Exercise - Copy each line below in which the string "images" occurs.

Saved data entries
::::::::::

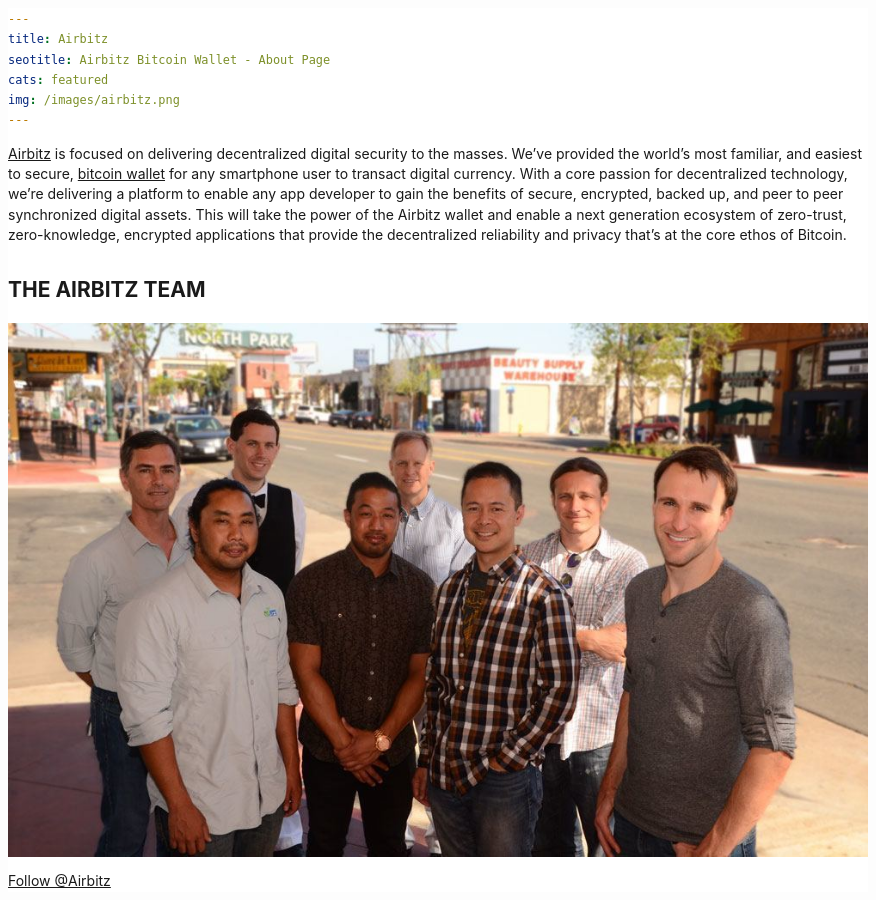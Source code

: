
 ```yaml
---
title: Airbitz
seotitle: Airbitz Bitcoin Wallet - About Page
cats: featured
img: /images/airbitz.png
---
```

<p><a title="Airbitz" href="https://airbitz.co/af/9TZ" target="_blank">Airbitz</a> is focused on delivering decentralized digital security to the masses. We’ve provided the world’s most familiar, and easiest to secure, <a href="/en/find-the-best-bitcoin-wallet/">bitcoin wallet</a> for any smartphone user to transact digital currency. With a core passion for decentralized technology, we’re delivering a platform to enable any app developer to gain the benefits of secure, encrypted, backed up, and peer to peer synchronized digital assets. This will take the power of the Airbitz wallet and enable a next generation ecosystem of zero-trust, zero-knowledge, encrypted applications that provide the decentralized reliability and privacy that’s at the core ethos of Bitcoin.</p>

<iframe width="700" height="394" src="https://www.youtube.com/embed/E3Z7-ya-h5Y" frameborder="0" allowfullscreen></iframe>

## THE AIRBITZ TEAM

<img src="/images/airbitz-team.jpg" alt="Airbitz Team" align="center">
<p style="margin-bottom: 20px;"><a class="social-link" href="https://twitter.com/Airbitz" class="twitter-follow-button" data-show-count="false" data-size="large">Follow @Airbitz</a></p>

::::::::::

Written response -
img: /images/airbitz.png
<img src="/images/airbitz-team.jpg" alt="Airbitz Team" align="center">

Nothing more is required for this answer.